As a "head" film in the tradition of Alejandro Jodorowsky's El Topo or Holy Mountain, it also doesn't really cut the mustard since it never feels like it's about ANYTHING. Whether one is willing to acknowledge that Jodorowsky makes movies that ARE about something is not at issue here, they at least feel like they MIGHT be about something.

A Quiet Place in the Country is an overwrought acid trip that I ultimately didn't "get", but it's a definite curiosity piece and well worth seeing on that basis alone.

I might actually even watch it again.

Just to see if I missed something.

Just to see if it might be better than I'm giving it credit for. Or not.

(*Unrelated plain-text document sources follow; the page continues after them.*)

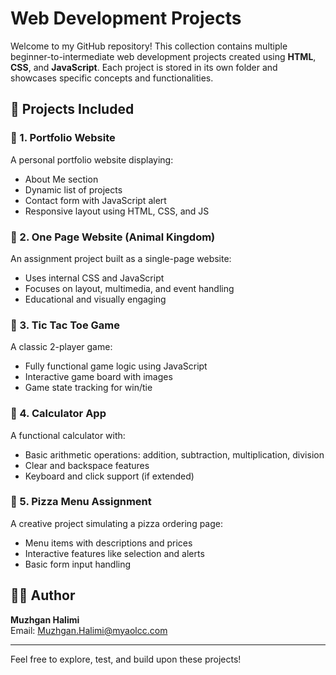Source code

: # Web Development Projects

Welcome to my GitHub repository! This collection contains multiple beginner-to-intermediate web development projects created using **HTML**, **CSS**, and **JavaScript**. Each project is stored in its own folder and showcases specific concepts and functionalities.

## 📁 Projects Included

### 🔹 1. Portfolio Website
A personal portfolio website displaying:
- About Me section
- Dynamic list of projects
- Contact form with JavaScript alert
- Responsive layout using HTML, CSS, and JS

### 🔹 2. One Page Website (Animal Kingdom)
An assignment project built as a single-page website:
- Uses internal CSS and JavaScript
- Focuses on layout, multimedia, and event handling
- Educational and visually engaging

### 🔹 3. Tic Tac Toe Game
A classic 2-player game:
- Fully functional game logic using JavaScript
- Interactive game board with images
- Game state tracking for win/tie

### 🔹 4. Calculator App
A functional calculator with:
- Basic arithmetic operations: addition, subtraction, multiplication, division
- Clear and backspace features
- Keyboard and click support (if extended)

### 🔹 5. Pizza Menu Assignment
A creative project simulating a pizza ordering page:
- Menu items with descriptions and prices
- Interactive features like selection and alerts
- Basic form input handling



## 👨‍💻 Author
**Muzhgan Halimi**  
Email: Muzhgan.Halimi@myaolcc.com

---

Feel free to explore, test, and build upon these projects!
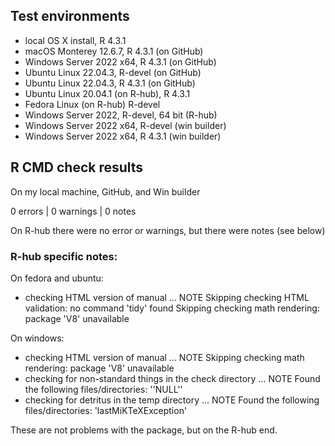## Test environments

* local OS X install, R 4.3.1
* macOS Monterey 12.6.7, R 4.3.1 (on GitHub)
* Windows Server 2022 x64, R 4.3.1 (on GitHub) 
* Ubuntu Linux 22.04.3, R-devel (on GitHub)
* Ubuntu Linux 22.04.3, R 4.3.1 (on GitHub)
* Ubuntu Linux 20.04.1 (on R-hub), R 4.3.1
* Fedora Linux (on R-hub) R-devel
* Windows Server 2022, R-devel, 64 bit (R-hub)
* Windows Server 2022 x64, R-devel (win builder)
* Windows Server 2022 x64, R 4.3.1 (win builder) 


## R CMD check results

On my local machine, GitHub, and Win builder

0 errors | 0 warnings | 0 notes


On R-hub there were no error or warnings, but there were notes (see below)


### R-hub specific notes:

On fedora and ubuntu:

* checking HTML version of manual ... NOTE
Skipping checking HTML validation: no command 'tidy' found
Skipping checking math rendering: package 'V8' unavailable

On windows:

* checking HTML version of manual ... NOTE
Skipping checking math rendering: package 'V8' unavailable
* checking for non-standard things in the check directory ... NOTE
Found the following files/directories:
  ''NULL''
* checking for detritus in the temp directory ... NOTE
Found the following files/directories:
  'lastMiKTeXException'


These are not problems with the package, but on the R-hub end.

It still makes for compelling viewing. One can't say that about too many movies as flawed and head-scratching as this one is. And it's one of the only films I find Vanessa Redgrave to be really sexy in.

Genuinely sexy.

That's something, mais non?

A Quiet Place in the Country is also part of the MGM DVD-R on-demand series. It's a decent transfer from excellent source material and available either through special order online or at specialty video retailers. In Toronto, Canada the best places to purchase such titles directly in a retail setting are at the Sunrise Records flagship store at Yonge and Dundas and the resurrected Starstruck Video at Dundas and Tomken.

2 comments :

D said...

thanks for posting... i'll have to check this out! Truly a genius, Jodorowsky opened my eyes to the concept of film as a visual art form rather than another method of telling a story. In a way his films require a new word because no genre fits them... like Moving Paintings of Zen-Psychedelia or something.

Greg Klymkiw said...

Well, "D", don't expect the Elio Petri picture to be in the same league as Jodorowsky, though I love your use of the phrases Moving Paintings and Zen-Psychedelia. Both are apt for Jodorowsky, but only the former would be worth applying to the Petri picture.